Ghare-Baire (Bimala’s world)

Satyajit Ray / India

RETROSPECTIVE SATYAJIT RAY

SCREENING

FILMOTECA DE CATALUNYA
Sunday, 28th November, 20:00h – Sala Chomón
Tuesday, 7th December, 16:30h –  Sala Laya

INFORMATION

Director: Satyajit Ray
Year: 1984
Duration: 140’
Language: VOSC
Genre: Drama

SYNOPSIS

At the beginning of the film, a woman recalls the events that shaped her perspective of the world. Years earlier, her husband, a wealthy, Western-educated landowner, defied tradition by giving her an education and helping her break out of the seclusion in which many married women were kept, against the wishes of her more conservative relatives.
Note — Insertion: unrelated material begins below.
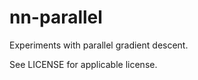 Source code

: nn-parallel
===========

Experiments with parallel gradient descent.

See LICENSE for applicable license.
She takes up his political cause with a visit from a college friend of her husband’s, and as the story progresses, their relationship becomes less platonic, and the political struggles, pitting rich and poor and Hindu and Muslim, turn out to be more complex than she thought.

DIRECTOR’S BIOGRAPHY

Satyajit Ray was born in Calcutta in 1921. Son of Sukumar Ray, one of the leading figures of the Bengali literary scene, in 1940 he graduated in economics from the University of Calcutta and went to work as an illustrator at Tagore University in Viswa-Bharati. He made his directorial debut in 1955 with the eponymous adaptation of the 1928 novel Pather Panchali (“Song of the Road”), which began his trilogy on the life of the young Apu, followed by Aparajito (“The Invincible”, 1956) and Apur Sansar (“Apu’s World”, 1959). This was the basis for the rise of his reputation as one of the country’s best filmmakers. In addition to being a director, he was a screenwriter, composer of the soundtrack, editor and designer of the credits and publicity material for his films. Throughout his extensive film career, Ray received as many as 36 Indian National Film Awards, a Golden Lion, two Silver Bears, as well as the Bharat Ratna, India’s most prestigious civilian award. Almost a month before his death, he became the first Indian to receive an Honorary Oscar in 1992.